Murray State University’s department of biological sciences, through the Jesse D. Jones College of Science, Engineering and Technology, recently received a $1.1 million grant from the National Science Foundation’s initiative, S-STEM (Scholarships in Science, Technology, Engineering and Mathematics). The grant is titled “Upper Delta Region Biodiversity Scholarship Program.”
Rooted in experiential learning for students, a majority of the grant will be used to support graduate and undergraduate students with stipends/scholarships and travel to research sites, professional meetings and a multi-day summer institute in biodiversity science and natural history collections management. Students will work in teams on biodiversity-related research projects in the upper delta region, which includes the greater Mississippi Valley from central Arkansas through southern Illinois, including western Kentucky.
Murray State’s department of biological sciences includes a herbarium with approximately 34,000 specimens, the oldest of which were collected in the late 19th century. The herbarium represents more than 200 plant families from 48 states and several foreign countries. The collection information serves as a valuable resource to researchers as well as the public.
The grant was awarded to Dr. Dayle Saar, professor of biology. Biology faculty Drs. Michael Flinn and Tim Spier will also serve as mentors on the grant.

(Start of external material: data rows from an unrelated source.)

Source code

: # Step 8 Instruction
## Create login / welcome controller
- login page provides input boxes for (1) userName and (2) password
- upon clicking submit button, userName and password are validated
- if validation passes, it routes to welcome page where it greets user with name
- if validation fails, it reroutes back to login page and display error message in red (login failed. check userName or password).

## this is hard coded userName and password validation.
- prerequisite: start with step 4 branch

“It is becoming more and more important to understand how the diversity of plants and animals evolves as a result of habitat loss, invasive species, and climate change. This project will provide opportunities for students in STEM sciences to utilize computer techniques to data mine the wealth of historic natural history information contained in university biocollections,” said Saar. “Coupled with their field work to collect current data and/or molecular analyses in the lab, students will be gaining valuable experience while generating a deeper understanding of natural history trends. This information will be vital to science if we are going to effectively manage and preserve native populations for future generations.”
Earlier this year, Murray State received a $3.8 million grant, also from the National Science Foundation, to study toxic algae blooms.